§ Stored data entries:
________

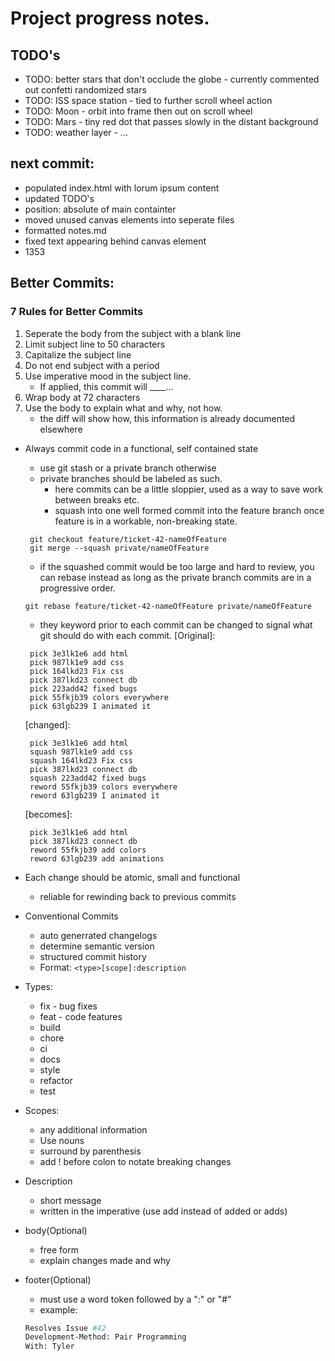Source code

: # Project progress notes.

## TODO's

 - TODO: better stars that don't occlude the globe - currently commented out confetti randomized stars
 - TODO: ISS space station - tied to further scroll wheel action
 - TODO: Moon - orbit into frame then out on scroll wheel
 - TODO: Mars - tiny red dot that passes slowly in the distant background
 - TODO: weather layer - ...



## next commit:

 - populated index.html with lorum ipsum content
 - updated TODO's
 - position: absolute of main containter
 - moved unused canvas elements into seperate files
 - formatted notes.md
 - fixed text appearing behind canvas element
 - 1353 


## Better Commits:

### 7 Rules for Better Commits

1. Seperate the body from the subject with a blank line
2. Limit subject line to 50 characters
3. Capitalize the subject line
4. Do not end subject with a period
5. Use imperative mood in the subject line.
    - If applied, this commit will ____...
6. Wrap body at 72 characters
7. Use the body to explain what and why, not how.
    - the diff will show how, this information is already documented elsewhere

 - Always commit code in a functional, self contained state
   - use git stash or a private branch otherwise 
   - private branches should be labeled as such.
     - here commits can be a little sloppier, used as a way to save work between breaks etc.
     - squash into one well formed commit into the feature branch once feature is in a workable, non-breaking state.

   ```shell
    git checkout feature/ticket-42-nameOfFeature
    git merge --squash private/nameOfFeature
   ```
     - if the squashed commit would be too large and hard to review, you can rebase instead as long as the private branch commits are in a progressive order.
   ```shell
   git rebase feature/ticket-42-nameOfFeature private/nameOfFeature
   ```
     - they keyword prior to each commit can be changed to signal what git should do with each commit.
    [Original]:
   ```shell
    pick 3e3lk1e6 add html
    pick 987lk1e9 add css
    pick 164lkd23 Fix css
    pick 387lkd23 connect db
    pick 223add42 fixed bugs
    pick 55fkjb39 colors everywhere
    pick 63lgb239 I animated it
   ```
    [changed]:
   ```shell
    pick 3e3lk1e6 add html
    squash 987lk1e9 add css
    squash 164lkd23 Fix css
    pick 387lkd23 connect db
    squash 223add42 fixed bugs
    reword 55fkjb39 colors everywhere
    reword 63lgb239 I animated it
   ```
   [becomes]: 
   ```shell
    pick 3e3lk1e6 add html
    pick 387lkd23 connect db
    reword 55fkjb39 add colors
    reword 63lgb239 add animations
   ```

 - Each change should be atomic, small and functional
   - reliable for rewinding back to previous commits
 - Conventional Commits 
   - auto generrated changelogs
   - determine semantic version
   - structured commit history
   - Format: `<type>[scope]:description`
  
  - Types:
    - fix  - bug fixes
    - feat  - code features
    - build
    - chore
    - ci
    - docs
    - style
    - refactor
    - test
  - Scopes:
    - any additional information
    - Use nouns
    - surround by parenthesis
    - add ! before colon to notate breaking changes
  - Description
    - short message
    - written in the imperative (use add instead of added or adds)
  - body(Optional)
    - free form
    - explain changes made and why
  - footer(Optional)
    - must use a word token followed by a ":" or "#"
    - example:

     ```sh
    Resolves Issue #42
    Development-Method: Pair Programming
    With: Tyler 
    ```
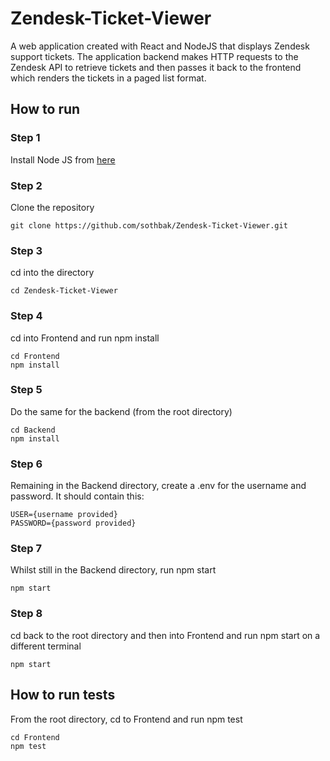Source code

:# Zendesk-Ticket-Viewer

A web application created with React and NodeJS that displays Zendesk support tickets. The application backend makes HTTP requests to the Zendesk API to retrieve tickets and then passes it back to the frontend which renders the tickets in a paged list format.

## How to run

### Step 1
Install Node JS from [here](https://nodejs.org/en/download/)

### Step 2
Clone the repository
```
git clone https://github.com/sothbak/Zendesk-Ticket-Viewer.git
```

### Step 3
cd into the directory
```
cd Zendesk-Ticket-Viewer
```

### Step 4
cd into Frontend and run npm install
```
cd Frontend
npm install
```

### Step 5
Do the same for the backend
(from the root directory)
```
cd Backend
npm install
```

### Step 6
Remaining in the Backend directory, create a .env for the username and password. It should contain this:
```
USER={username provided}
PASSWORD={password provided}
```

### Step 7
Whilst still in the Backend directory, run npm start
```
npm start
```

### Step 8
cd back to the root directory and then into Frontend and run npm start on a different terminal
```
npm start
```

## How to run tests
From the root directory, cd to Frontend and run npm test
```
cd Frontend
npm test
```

________

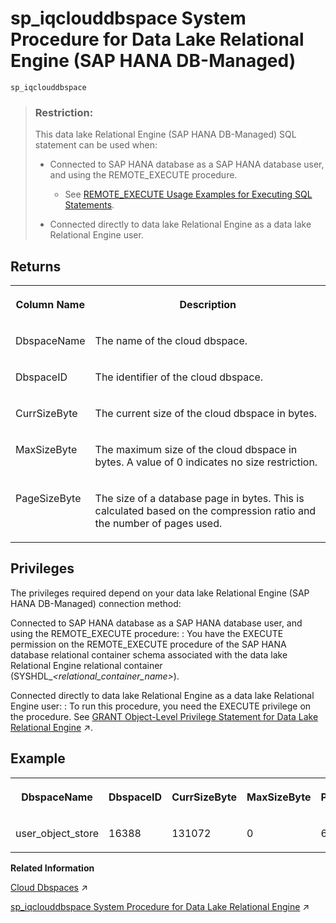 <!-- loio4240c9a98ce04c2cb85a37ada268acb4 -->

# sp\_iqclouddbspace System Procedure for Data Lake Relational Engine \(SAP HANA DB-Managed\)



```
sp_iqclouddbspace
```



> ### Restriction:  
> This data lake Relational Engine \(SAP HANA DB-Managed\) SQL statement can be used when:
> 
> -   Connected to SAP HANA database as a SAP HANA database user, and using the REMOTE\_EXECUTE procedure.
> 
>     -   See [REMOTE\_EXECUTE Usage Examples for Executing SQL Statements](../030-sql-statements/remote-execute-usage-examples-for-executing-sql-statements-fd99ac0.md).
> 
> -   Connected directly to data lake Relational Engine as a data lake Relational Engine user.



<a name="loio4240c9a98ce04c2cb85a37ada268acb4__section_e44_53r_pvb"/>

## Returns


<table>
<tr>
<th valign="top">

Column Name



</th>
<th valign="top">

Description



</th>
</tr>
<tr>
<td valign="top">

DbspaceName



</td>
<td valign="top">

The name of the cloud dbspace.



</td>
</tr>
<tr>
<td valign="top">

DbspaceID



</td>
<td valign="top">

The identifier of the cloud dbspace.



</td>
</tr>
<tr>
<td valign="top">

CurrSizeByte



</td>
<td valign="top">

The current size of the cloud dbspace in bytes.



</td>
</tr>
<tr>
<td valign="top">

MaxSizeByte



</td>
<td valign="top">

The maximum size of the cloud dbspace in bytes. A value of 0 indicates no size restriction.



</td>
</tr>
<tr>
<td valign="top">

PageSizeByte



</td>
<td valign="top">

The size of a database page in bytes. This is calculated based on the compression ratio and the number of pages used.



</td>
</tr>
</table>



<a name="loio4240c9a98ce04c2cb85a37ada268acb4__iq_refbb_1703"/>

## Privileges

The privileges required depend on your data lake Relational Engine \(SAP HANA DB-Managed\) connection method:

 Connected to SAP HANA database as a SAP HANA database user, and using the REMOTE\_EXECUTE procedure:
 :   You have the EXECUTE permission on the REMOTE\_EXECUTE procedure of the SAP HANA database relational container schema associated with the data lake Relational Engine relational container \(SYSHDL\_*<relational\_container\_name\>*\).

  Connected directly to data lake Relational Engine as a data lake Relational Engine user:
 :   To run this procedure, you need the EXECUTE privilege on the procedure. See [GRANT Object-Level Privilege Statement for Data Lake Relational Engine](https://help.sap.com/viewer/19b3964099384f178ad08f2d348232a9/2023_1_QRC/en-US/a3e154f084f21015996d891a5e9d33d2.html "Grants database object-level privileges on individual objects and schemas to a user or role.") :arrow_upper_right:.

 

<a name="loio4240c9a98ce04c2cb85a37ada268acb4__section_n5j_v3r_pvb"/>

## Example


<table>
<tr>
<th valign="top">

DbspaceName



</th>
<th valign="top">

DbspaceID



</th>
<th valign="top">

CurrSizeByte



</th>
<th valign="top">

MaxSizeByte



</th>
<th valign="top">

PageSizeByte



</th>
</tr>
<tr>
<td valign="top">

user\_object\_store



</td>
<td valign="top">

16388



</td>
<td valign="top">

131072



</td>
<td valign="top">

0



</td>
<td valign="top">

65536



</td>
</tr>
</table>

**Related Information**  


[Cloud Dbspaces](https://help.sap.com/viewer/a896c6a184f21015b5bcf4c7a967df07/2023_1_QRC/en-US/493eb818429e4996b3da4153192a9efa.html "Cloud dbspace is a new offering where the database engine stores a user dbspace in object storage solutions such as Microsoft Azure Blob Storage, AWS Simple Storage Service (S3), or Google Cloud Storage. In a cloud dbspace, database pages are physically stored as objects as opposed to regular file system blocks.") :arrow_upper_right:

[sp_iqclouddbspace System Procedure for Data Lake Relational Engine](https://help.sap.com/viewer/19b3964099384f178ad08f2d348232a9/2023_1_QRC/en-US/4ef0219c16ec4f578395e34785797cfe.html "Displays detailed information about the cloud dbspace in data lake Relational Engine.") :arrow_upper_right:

________

§ WORK REQUEST:
Make a list of all lines in the data that contain "instead".

§ REPLY:
     - if the squashed commit would be too large and hard to review, you can rebase instead as long as the private branch commits are in a progressive order.
    - written in the imperative (use add instead of added or adds)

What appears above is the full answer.